When the divorce judge applies these factors, the only rule which must be kept in mind is that any division made by divorce judge does not have to be equal so long as it is equitable.

Property Settlement and Property Awards are not modifiable by the Court

In contrast to child custody, child support and periodic alimony (spousal support) settlement agreements and awards by the trial judge, property settlements and property divisions are generally not modifiable by the Court and are deemed final thirty (30) days from the entry of the Final Judgment of Divorce.  For this reason, it is important that you hire an experienced Alabama Divorce Attorney to assist you in drafting an agreement or in presenting your case at trial.

Alimony in Gross (Property Settlements) vs. Periodic Alimony

In addition to periodic alimony, there exists a separate form of alimony called alimony in gross which can lead to problems if this term is used in a divorce settlement agreement or in a Final Judgment of Divorce. Alimony in gross is a “legal misnomer” and is actually a form of a property settlement. Pursuant to Alabama case law, “alimony in gross” is considered compensation for the recipient spouse’s marital rights and may also represent a division of the fruits of the marriage where liquidation of a couple’s jointly owned assets is not practicable. An alimony-in-gross award must satisfy two requirements, (1) the time of payment and the amount must be certain, and (2) the right to alimony must be vested.
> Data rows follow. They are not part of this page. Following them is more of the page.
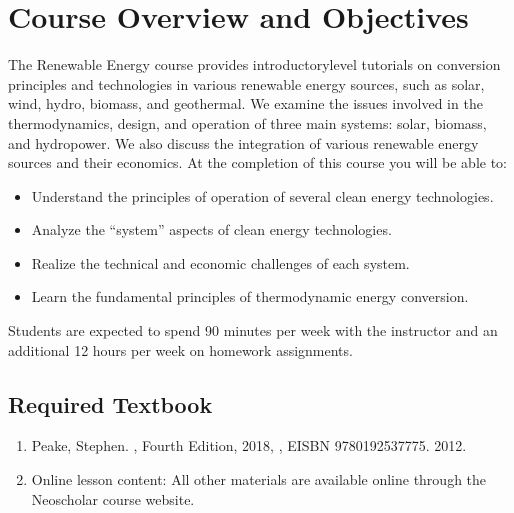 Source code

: \documentclass[letterpaper,10pt,english]{jupyterBook}
\begin{document}
\chapter{Course Overview and Objectives}
\label{\detokenize{Syllabus:course-overview-and-objectives}}
\sphinxAtStartPar
The Renewable Energy course provides introductory\sphinxhyphen{}level tutorials on
conversion principles and technologies in various renewable energy sources,
such as solar, wind, hydro, biomass, and geothermal. We examine the
issues involved in the thermodynamics, design, and operation of three
main systems: solar, biomass, and hydropower. We also discuss the integration of various renewable energy
sources and their economics. At the completion of this course you will
be able to:
\begin{itemize}
\item {} 
\sphinxAtStartPar
Understand the principles of operation of several clean energy
technologies.

\item {} 
\sphinxAtStartPar
Analyze the “system” aspects of clean energy technologies.

\item {} 
\sphinxAtStartPar
Realize the technical and economic challenges of each system.

\item {} 
\sphinxAtStartPar
Learn the fundamental principles of thermodynamic energy conversion.

\end{itemize}

\sphinxAtStartPar
Students are expected to spend 90 minutes per week with the instructor
and an additional 1\sphinxhyphen{}2 hours per week on homework assignments.


\section{Required Textbook}
\label{\detokenize{Syllabus:required-textbook}}\begin{enumerate}
%
\item {} 
\sphinxAtStartPar
Peake, Stephen. ,
Fourth Edition, 2018, , EISBN
978\sphinxhyphen{}0\sphinxhyphen{}19\sphinxhyphen{}253777\sphinxhyphen{}5. 2012. 

\item {} 
\sphinxAtStartPar
Online lesson content: All other materials are available online
through the Neoscholar course website.

\end{enumerate}
\end{document}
It must also be payable out of the present estate of the paying spouse as it exists at the time of the divorce. In other words, alimony in gross is a form of property settlement and is not what most people consider as “alimony.”
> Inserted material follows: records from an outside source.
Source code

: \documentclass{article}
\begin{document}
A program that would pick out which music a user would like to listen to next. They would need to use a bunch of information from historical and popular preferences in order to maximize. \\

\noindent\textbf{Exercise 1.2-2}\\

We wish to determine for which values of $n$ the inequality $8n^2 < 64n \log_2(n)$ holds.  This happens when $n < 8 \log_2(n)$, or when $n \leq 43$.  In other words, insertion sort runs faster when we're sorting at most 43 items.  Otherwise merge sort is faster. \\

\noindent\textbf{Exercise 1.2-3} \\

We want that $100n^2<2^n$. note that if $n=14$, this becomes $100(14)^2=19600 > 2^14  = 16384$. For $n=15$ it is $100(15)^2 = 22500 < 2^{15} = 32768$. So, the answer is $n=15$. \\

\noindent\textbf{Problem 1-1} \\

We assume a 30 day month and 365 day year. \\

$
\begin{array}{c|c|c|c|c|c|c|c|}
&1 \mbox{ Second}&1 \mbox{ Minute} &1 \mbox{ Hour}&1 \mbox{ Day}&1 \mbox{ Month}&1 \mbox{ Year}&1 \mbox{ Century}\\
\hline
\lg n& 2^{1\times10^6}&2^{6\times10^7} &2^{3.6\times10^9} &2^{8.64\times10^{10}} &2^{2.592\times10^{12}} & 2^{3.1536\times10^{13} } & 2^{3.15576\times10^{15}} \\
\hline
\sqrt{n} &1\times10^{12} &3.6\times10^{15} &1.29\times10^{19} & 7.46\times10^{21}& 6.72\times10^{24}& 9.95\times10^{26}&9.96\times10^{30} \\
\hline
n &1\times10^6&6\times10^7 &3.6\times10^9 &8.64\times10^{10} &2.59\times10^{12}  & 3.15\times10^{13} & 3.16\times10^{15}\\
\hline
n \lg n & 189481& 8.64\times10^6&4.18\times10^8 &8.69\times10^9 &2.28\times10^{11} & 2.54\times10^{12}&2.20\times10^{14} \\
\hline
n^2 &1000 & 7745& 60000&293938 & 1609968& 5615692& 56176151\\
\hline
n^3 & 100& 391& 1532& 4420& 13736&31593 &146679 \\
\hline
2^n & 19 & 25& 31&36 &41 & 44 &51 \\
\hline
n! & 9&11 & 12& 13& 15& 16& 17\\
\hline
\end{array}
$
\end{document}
Hiring an Experienced Birmingham Divorce Attorney Can Prevent Future Problems

A poorly drafted settlement agreement can lead to confusion for the parties and future courts. Therefore, when drafting divorce agreements and property settlement, Harwell Law Firm LLC specifically uses the terms “periodic alimony” AND “spousal support” when referencing monthly support payments which will be made pursuant to a settlement agreement. In contrast, the term “alimony in gross” is not utilized by our firm in any divorce settlement agreement and any such payments are clearly defined as a property settlement. Unlike Alabama periodic alimony payments, which cease upon the remarriage or cohabitation of the spouse receiving monthly payments, property settlement payments cannot be terminated, modified or reduced unless the receiving spouse agrees to modify the property settlement award.